I actually get it. Obviously keeping your employees safe is a priority, but if you’re a shop owner who’s up to snuff, you probably already follow the rules mandated by OSHA. Plus, let’s be honest, the chances of OSHA stopping by unannounced are fairly slim. 


Well, I can say from firsthand experience that even if those chances are slim, it’s still within the realm of possibility that OSHA could stop by. And I would know, because that’s exactly what happened at my first job. 

In high school, I worked at a bakery in my hometown of St. Paul. It had been in business for years and was run by an extremely Type A woman who was well connected in the local business community and, by all accounts, ran a very successful operation.

It was a busy afternoon when, out of the blue, two men walked in (in my now-distant memory, they look like the characters from Men in Black) and announced they were there to do an on-the-spot OSHA inspection. 

Sweet. Good thing three teenagers and one college student on summer break were running the place that day.

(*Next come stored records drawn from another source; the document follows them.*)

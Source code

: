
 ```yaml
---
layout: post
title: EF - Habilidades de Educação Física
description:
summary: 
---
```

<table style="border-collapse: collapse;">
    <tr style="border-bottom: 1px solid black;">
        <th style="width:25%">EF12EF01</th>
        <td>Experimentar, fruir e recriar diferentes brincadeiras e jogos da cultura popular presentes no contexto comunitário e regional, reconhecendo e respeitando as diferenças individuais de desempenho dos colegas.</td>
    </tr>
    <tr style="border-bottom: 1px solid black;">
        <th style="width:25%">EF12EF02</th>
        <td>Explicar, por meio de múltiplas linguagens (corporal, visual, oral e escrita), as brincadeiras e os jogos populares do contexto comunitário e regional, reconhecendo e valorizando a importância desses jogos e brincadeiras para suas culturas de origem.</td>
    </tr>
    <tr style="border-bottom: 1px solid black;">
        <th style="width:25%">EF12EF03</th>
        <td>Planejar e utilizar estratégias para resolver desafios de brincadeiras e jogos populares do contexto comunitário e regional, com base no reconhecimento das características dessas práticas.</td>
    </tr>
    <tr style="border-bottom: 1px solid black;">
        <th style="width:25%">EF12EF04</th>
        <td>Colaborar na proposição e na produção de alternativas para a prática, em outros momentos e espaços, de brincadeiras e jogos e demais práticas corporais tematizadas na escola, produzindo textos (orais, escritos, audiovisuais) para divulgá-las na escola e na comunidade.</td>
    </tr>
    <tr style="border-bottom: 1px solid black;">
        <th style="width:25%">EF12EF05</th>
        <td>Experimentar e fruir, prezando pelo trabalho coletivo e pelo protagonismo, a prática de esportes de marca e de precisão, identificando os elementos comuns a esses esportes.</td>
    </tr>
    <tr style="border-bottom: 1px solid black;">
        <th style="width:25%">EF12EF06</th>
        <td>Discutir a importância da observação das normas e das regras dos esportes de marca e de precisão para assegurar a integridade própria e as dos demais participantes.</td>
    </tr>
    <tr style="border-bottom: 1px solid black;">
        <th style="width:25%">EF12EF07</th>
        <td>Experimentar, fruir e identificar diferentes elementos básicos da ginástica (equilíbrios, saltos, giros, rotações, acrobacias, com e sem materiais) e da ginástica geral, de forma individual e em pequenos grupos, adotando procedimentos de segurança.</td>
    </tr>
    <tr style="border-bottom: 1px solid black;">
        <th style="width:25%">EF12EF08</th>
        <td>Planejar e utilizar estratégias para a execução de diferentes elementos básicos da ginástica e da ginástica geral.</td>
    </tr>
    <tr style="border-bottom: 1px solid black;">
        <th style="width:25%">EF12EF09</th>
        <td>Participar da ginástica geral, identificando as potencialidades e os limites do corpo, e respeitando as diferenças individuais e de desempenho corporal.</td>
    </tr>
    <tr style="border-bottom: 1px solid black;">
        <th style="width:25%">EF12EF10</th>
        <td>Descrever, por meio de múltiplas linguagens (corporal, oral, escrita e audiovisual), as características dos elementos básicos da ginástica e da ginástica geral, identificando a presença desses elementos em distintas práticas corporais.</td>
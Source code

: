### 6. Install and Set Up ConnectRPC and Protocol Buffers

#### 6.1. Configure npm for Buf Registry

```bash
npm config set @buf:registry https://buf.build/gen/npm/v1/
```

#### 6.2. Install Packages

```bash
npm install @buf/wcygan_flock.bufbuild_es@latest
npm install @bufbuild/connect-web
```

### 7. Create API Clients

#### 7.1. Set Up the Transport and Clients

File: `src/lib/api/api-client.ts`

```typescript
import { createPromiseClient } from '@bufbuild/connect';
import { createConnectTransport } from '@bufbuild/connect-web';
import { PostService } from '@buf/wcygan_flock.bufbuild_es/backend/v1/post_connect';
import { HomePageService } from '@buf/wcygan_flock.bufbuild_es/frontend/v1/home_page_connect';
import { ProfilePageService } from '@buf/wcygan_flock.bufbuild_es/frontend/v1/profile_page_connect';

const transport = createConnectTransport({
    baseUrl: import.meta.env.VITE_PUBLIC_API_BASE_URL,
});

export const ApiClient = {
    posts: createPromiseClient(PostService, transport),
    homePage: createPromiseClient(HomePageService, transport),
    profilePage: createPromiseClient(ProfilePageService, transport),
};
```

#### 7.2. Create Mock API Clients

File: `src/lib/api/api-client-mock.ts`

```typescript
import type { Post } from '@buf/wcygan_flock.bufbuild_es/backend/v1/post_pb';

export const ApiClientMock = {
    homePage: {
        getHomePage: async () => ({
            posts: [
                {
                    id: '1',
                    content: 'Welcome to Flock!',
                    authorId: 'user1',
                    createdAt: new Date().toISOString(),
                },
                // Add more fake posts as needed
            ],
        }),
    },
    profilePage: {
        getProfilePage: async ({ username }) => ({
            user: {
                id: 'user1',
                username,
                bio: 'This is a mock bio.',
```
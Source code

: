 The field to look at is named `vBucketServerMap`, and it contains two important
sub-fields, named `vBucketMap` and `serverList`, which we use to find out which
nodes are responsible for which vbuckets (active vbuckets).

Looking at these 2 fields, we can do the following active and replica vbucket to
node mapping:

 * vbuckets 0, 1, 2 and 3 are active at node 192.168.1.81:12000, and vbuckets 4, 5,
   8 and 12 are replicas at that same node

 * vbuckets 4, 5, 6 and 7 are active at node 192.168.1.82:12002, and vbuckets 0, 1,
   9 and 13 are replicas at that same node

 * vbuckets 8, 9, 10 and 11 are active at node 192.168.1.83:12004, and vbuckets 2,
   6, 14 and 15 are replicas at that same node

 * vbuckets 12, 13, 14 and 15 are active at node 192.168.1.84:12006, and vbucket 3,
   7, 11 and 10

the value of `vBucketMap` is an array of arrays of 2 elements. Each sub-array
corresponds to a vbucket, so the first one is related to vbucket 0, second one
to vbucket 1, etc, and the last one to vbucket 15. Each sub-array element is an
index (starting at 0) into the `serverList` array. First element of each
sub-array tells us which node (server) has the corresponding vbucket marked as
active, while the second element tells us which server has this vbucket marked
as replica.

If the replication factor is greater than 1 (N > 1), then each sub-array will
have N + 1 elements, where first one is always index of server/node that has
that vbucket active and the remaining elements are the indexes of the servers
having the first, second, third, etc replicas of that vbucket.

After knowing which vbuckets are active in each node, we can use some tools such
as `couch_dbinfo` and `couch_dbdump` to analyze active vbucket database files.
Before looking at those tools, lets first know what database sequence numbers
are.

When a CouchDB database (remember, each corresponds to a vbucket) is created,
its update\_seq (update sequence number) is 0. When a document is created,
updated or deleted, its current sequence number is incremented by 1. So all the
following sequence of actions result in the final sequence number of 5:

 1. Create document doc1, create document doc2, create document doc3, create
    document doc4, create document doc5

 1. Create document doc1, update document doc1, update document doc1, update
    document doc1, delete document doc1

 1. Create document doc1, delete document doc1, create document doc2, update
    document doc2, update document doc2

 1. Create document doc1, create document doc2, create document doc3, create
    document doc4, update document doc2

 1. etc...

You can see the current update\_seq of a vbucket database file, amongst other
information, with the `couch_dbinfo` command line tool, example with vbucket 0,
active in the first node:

Even though that was some 15 years ago, I still recall how stressful it was for the owner, particularly when the report came back—and it wasn’t pretty. Among other things, turns out, the big buckets of powdered sugar that we kept right by the industrial oven? Yeah, that was highly flammable.

It was a mad dash in the following weeks to right those wrongs before the re-inspection—and to avoid the thousands of dollars in fines. 

Perhaps surprisingly, though, what I also still remember is how grateful, ultimately, my boss was for that visit. She was alarmed by the results of that inspection—both in terms of where her business had slipped, but also of her own ignorance regarding certain practices. In the end, the visit actually made her business far better and safer.

So, that’s all a long-winded explanation for exactly why you should read associate editor Kelly’s Beaton’s story, “OSHA Visits 101." There are always components of running a business that might seem unimportant (in comparison to more pressing issues) and there’s always the feeling of, “It won’t happen to me.” But, if you let it, those little aspects can actually make a huge difference in your business. 

The point of preparing for OSHA, keeping meticulous documentation or ensuring your techs fill out accurate time cards isn’t to avoid an audit—it’s to run a sound business, one that values the safety of its employees and the details involved with business ownership.